Sara Robinson
Dave said a few things in the post below that have started me thinking. If it's OK with y'all, I'm going to do it out loud.
What got me going was his observation that many of the men drawn to white supremacists groups have a higher-than-usual intelligence. He's right, of course. In remembering the Guys Back Home, it's very true that the most committed white supremacists can in no way be dismissed as dumb rubes -- in fact, they're often among the best and brightest guys these small towns turn out. They read a lot (though narrowly); some are veterans; many run successful small businesses and are considered deep thinkers by their friends and neighbors.
So now, I'm turning that information over in my mind, in the hope that a more detailed examination of their worldview and motivations might point to a few new cracks in their walls as well. A few first hits, questions, and musings....
First: In my experience (which is admittedly more limited than Dave's, but the contacts are still reasonably frequent), this sensitive intelligence is mingled in with a toxic dose of hurt and frustration. It seems too easy to say that, in better times, they might have had better prospects, scholarships, more education, a way out. But it is true that there once was a time when small-town kids with brains didn't get stuck in place and fester, a time when American industry considered their talents too valuable to brush aside, a time when their small businesses didn't face such barriers to greater growth. So I wonder -- how much of their rage at the system is tied to this sense of lost opportunity?
Second: Dave notices that a lot of these guys have remarkable engineering and math skills. That's not insignificant. For the past 60 years, industrial psychologists have been studying the emotional and cognitive differences between the people drawn to the scientific and technical fields ("sci-techs"), and the other 85% or so of the world. This will hardly be breaking news to anyone who works or lives with engineers -- but it turns out that geeks really are wired a little differently.
Among other things, they have a stronger ability to suspend their emotions and consider a problem dispassionately. It's not that they don't have those feelings; it's just that, starting in early childhood, they're simply better at displacing them, shunting them off somewhere where they won't get caught in the intellectual works. While this is part of their genius as problem-solvers (and, in some cases, the result of Asperger's Syndrome, which is far more common in sci-techs), a few of them get so good at this displacement that they'll inadvertently override the human decency gear Dave describes as well. Morality just gets in the way of Doing What Must Be Done.
And, of course, those unprocessed emotions don't just stay locked up forever. They find other ways of coming out. Some marry wives who are extremely emotionally expressive, and then provoke them into throwing the tantrums they'd like to throw themselves. Some channel it into extreme hobbies. Some...well, maybe some direct their displaced rage on other targets. I'm looking at all of this, and wondering if Dave's onto a correlation that means something.

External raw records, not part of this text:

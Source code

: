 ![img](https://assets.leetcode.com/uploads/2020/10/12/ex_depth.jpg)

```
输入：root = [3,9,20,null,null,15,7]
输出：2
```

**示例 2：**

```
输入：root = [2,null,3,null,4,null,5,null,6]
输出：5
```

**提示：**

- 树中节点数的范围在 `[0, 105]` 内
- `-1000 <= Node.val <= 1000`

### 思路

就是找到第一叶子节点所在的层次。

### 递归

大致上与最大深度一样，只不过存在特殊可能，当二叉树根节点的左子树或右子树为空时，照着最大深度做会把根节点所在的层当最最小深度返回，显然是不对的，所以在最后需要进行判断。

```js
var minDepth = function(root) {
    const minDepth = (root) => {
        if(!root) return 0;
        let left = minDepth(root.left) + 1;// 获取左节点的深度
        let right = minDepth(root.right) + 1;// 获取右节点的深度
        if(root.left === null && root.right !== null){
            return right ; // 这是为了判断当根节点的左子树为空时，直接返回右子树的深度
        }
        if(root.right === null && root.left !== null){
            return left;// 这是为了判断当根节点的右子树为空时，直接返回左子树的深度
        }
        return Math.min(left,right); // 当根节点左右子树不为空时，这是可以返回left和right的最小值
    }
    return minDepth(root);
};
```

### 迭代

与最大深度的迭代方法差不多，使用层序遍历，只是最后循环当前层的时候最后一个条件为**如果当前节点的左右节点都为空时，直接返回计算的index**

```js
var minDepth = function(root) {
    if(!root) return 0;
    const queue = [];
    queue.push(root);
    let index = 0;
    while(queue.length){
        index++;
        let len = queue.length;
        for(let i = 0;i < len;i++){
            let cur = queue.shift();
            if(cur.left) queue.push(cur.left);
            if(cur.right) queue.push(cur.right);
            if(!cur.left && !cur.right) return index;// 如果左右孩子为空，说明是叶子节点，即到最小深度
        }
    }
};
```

Third: Most modern Westerners have been taught to take a rather mechanistic view of the world. It's a pile of parts. If the thing's not working right, you find the broken part, and replace it. But people with a sci-tech worldview can sometimes break away from this, and take a more holisitic systems approach to problems. The world is a collection of parts working in relationship to each other; and if you want to really fix the problem, you have to change the system in a way that re-shapes the relationships between the parts so they don't keep breaking.
Generally, good systems thinking makes people far more insightful and adaptable. But in these guys, this gear, too, seems to get stuck in place. They put a lot of energy into studying extremist descriptions of "the system" (and talk a lot about it, too). They realize -- not wrongly -- that merely replacing the parts (that is, elections) doesn't change much. So they go to the other extreme, and insist that the whole system must be destroyed and rebuilt -- preferably deleting all the most "problematic" parts -- if real change is to occur.
The problem is: their map of the system is incomplete, and faulty. White supremacist leaders paint a very distorted picture of the way power flows in the world -- the kind of distortions that can only be made by people who've never seen the realities of money or politics or power up close and personally. This results in holes in the model big enough to drive the Wehrmacht through...and a whole lot of magical thinking to grease the gaps. (Who besides these guys really thinks African-Americans have near-total political power in America?) Most especially, they fall into the common fallacy of attributing to malice what can far more easily be ascribed to stupidity.
Fourth, in my experience (and Alice Miller's) these guys were nursing some deep personal hurts -- harsh family lives as children, disappointing divorces as adults, something that broke their compassion and jammed the "human decency gear" into immobility. There's an idealistic, almost totemic belief that finding one pure thing -- a woman, a family, a race -- will heal what wounds them. Of course, as Dr. Ahktar pointed out, there's nothing in the world that remains that pure for long, so this, too, becomes a source of repeating disappointment and rage.
First guesses only here -- a set of questions aimed at Dave and others, in the hope of refining my picture of the motivations at work here. As always, I'd like to proceed in the hope that maybe if we understand what broke, and why, and how, we'll do better at fixing it (or preventing it) in the future.